Tenho abordado frequentemente neste espaço a questão do papel fundamental das empresas na gestão de saúde de seus colaboradores. Acredito que esta frente tem inúmeros desdobramentos, sendo um dos principais o comprometimento dos colaboradores com sua própria saúde.
Conforme dado do Center of Disease Control (CDC) americano, mais da metade dos custos de saúde naquele país têm relação com hábitos de vida. Muito provavelmente, a ordem de grandeza no Brasil não é muito diferente.
Recordo-me de participar há alguns anos do evento de lançamento do site do Dr. Drauzio Varella, quando pude refletir sobre o tema. Na ocasião, um conhecido e renomado médico sanitarista fazia a sua apresentação após a minha. O seu conhecimento sobre temas da saúde era proporcional ao descuido com a sua própria saúde. Fiquei curioso para ver o que ele teria a dizer depois de eu ter citado reflexões provocativas entre as quais uma do próprio Dr. Drauzio Varella em seu livro Borboletas da Alma:
“É inacreditável a resistência do ser humano ao sofrimento físico. Em mais de trinta anos de medicina, vi doentes enfrentar cirurgias mutiladoras… submeter-se a tratamentos agressivos… resistir a dores lancinantes… lutar para preservar a vida até sentir exaurido o último resquício de suas forças.
O heroísmo com o qual defendemos nossa existência quando ameaçada, no entanto, contrasta com a incapacidade de mudarmos estilos de vida que conduzirão a doenças gravíssimas no futuro.”
Genial como é, o médico que me seguiu fez uma reflexão interessante. Reconheceu, apontando para sua cabeça, ser grande conhecedor de temas da saúde. Em seguida, percorreu com o dedo indicador desde a sua cabeça até o coração e concluiu afirmando que aquele caminho entre a mente e o coração era curto do ponto de vista corporal, mas longo do ponto de vista existencial, na medida em que ele mesmo tinha dificuldades em colocar em sua prática o conhecimento acumulado. Algo como dizer que “a teoria, na prática, é diferente.”
Longe de procurar entender o que o imobilizava neste sentido (assim como faz com boa parte das pessoas que cuidam de tudo menos da saúde), peguei-me pensando sobre algo que pode encurtar o caminho entre teoria e prática: incentivos!
Somos movidos a incentivos e os incentivos corretos podem fazer milagres. Vejamos o que ocorreu com fumantes no Brasil. Além da proibição de veiculação de propagandas nos meios de comunicação as imagens nos maços de cigarro de verdades que doem e chocam, a proibição de fumar em lugares públicos também contribuiu para a mudança de comportamento em uma geração, uma única geração. Fumar hoje, diferente de quando eu era jovem, deixou de ser sinal de status para ser algo altamente questionável.
Falando em tabagismo, é totalmente compreensível que seguros de vida cobrem menos daqueles que não fumam do que daqueles que fumam. Afinal, isto representa nada mais do que ajustar o preço ao risco. Mas por que isto, entre outros tantos hábitos nocivos à saúde, parece questionável quando falamos de planos de saúde?
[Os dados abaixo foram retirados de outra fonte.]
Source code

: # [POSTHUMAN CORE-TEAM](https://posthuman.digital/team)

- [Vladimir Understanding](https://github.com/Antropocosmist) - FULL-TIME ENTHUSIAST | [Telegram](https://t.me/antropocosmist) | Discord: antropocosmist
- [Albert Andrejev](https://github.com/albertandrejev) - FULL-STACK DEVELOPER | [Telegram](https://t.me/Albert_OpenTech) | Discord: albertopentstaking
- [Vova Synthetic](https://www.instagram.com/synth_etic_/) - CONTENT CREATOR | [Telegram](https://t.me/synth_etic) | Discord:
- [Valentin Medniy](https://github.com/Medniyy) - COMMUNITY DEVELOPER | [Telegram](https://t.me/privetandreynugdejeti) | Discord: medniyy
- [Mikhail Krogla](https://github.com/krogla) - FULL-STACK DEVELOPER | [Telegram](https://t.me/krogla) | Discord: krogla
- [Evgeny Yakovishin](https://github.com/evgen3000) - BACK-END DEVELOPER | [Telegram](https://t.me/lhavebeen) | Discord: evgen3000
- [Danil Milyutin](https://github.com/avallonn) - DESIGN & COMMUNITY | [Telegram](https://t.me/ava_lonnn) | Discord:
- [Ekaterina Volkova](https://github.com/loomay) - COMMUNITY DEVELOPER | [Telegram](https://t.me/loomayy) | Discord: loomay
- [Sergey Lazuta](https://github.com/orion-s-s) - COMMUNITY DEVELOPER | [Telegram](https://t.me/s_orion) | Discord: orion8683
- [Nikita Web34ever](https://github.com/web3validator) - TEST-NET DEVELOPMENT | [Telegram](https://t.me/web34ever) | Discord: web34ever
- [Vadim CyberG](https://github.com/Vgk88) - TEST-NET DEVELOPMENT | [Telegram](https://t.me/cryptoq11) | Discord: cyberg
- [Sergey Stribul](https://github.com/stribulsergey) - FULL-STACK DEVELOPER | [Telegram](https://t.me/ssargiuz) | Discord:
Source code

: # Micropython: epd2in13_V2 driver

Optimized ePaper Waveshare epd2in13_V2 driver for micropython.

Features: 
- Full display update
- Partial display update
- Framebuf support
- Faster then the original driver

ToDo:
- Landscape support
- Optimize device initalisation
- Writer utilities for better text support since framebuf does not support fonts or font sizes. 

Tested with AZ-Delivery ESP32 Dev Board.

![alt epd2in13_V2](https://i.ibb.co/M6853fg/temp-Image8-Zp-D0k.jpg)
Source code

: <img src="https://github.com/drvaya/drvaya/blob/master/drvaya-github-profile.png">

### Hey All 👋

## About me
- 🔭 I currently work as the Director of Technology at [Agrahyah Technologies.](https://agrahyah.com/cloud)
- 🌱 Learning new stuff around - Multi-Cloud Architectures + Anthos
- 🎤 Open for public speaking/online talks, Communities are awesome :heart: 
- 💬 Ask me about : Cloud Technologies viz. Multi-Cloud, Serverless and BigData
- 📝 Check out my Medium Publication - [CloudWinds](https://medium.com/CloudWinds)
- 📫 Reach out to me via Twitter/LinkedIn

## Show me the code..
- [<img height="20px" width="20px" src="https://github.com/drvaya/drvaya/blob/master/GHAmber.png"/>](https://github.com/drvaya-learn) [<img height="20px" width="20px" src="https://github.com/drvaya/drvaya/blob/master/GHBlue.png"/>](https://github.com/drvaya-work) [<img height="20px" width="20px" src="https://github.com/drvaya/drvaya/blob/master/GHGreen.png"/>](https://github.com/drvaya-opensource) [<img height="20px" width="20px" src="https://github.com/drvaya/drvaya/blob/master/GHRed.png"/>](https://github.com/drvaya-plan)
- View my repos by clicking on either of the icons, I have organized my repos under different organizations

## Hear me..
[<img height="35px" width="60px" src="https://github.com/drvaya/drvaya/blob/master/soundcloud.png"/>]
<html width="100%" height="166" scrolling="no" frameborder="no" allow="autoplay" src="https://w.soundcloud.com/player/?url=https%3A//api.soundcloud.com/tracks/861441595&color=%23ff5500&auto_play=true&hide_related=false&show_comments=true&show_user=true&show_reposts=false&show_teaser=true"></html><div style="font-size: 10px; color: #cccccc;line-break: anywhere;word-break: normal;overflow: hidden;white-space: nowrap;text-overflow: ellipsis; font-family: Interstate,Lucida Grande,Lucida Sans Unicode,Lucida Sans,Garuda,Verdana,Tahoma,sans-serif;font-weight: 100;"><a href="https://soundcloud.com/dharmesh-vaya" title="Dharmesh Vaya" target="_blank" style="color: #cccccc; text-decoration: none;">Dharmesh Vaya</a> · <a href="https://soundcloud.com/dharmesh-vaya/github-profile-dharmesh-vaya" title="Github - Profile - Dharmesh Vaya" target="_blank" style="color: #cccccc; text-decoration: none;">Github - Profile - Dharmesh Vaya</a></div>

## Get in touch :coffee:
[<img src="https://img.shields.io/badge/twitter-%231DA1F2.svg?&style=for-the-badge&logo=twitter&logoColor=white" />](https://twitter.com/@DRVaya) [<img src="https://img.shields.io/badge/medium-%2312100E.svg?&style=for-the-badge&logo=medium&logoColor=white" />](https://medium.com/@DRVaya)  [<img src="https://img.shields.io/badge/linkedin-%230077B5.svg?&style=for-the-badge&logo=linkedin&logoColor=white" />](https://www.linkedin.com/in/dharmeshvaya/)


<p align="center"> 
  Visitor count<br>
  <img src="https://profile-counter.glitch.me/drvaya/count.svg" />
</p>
E antes que o time do “isto não pode” se pronuncie, desde 2011 existe uma resolução normativa da ANS (265) que “dispõe sobre a concessão de bonificação aos beneficiários de planos privados de assistência à saúde pela participação em programas para Promoção do Envelhecimento Ativo ao Longo do Curso da Vida e de premiação pela participação em programas para População-Alvo Específica e programas para Gerenciamento de Crônicos.” Porém, jamais vi operadoras colocarem em pratica esta possibilidade. E, menos ainda, empresas demandarem isto das operadoras em linha com este dispositivo legal. Independente desta previsão regulatória de atrelar incentivos à participação em programas de saúde, são raríssimas as empresas que tem em suas políticas incentivos para que colaboradores passem a adotar bons hábitos de vida.
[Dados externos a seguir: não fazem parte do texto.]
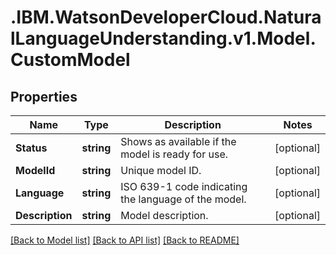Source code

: # .IBM.WatsonDeveloperCloud.NaturalLanguageUnderstanding.v1.Model.CustomModel
## Properties

Name | Type | Description | Notes
------------ | ------------- | ------------- | -------------
**Status** | **string** | Shows as available if the model is ready for use. | [optional] 
**ModelId** | **string** | Unique model ID. | [optional] 
**Language** | **string** | ISO 639-1 code indicating the language of the model. | [optional] 
**Description** | **string** | Model description. | [optional] 

[[Back to Model list]](../README.md#documentation-for-models) [[Back to API list]](../README.md#documentation-for-api-endpoints) [[Back to README]](../README.md)

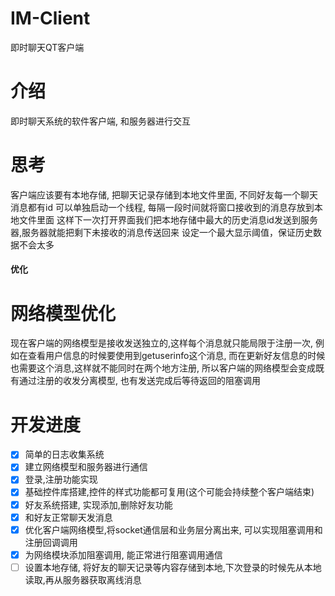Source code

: # IM-Client
即时聊天QT客户端

# 介绍
即时聊天系统的软件客户端, 和服务器进行交互

# 思考
客户端应该要有本地存储, 把聊天记录存储到本地文件里面, 不同好友每一个聊天消息都有id
可以单独启动一个线程, 每隔一段时间就将窗口接收到的消息存放到本地文件里面
这样下一次打开界面我们把本地存储中最大的历史消息id发送到服务器,服务器就能把剩下未接收的消息传送回来
设定一个最大显示阈值，保证历史数据不会太多

#### 优化
# 网络模型优化
现在客户端的网络模型是接收发送独立的,这样每个消息就只能局限于注册一次,
例如在查看用户信息的时候要使用到getuserinfo这个消息,
而在更新好友信息的时候也需要这个消息,这样就不能同时在两个地方注册,
所以客户端的网络模型会变成既有通过注册的收发分离模型, 也有发送完成后等待返回的阻塞调用

# 开发进度
- [x] 简单的日志收集系统
- [x] 建立网络模型和服务器进行通信
- [x] 登录,注册功能实现
- [x] 基础控件库搭建,控件的样式功能都可复用(这个可能会持续整个客户端结束)
- [x] 好友系统搭建, 实现添加,删除好友功能
- [x] 和好友正常聊天发消息
- [x] 优化客户端网络模型,将socket通信层和业务层分离出来, 可以实现阻塞调用和注册回调调用
- [x] 为网络模块添加阻塞调用, 能正常进行阻塞调用通信
- [ ] 设置本地存储, 将好友的聊天记录等内容存储到本地,下次登录的时候先从本地读取,再从服务器获取离线消息
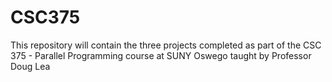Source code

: # CSC375
This repository will contain the three projects completed as part of the CSC 375 - Parallel Programming course at SUNY Oswego taught by Professor Doug Lea
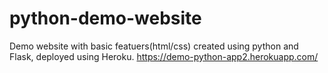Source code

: # python-demo-website 
Demo website with basic featuers(html/css) created using python and Flask, deployed using Heroku. 
https://demo-python-app2.herokuapp.com/
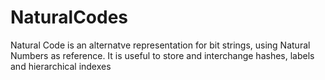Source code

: # NaturalCodes
Natural Code is an alternatve representation for bit strings, using Natural Numbers as reference. It is useful to store and interchange hashes, labels and hierarchical indexes
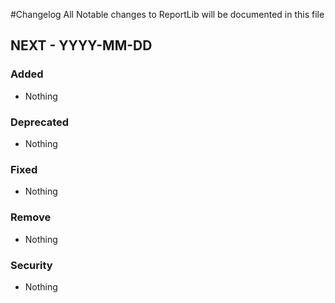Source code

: 
#Changelog
All Notable changes to ReportLib will be documented in this file

## NEXT - YYYY-MM-DD

### Added
- Nothing

### Deprecated
- Nothing

### Fixed
- Nothing

### Remove
- Nothing

### Security
- Nothing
Assim como as empresas, indivíduos devem ser chamados à responsabilidade. Assim como a mudança de postura das empresas já citada neste espaço, o protagonismo de colaboradores em relação à sua saúde pode ser incentivado pelas próprias empresas.
Por fim, uma boa notícia. Soube que o médico acima citado perdeu mais de 60 quilos e goza de uma saúde muito melhor. Desconheço os incentivos que o levaram a despertar mas, de novo, as empresas como contratantes de planos de saúde têm a obrigação de colocar este assunto em suas agendas.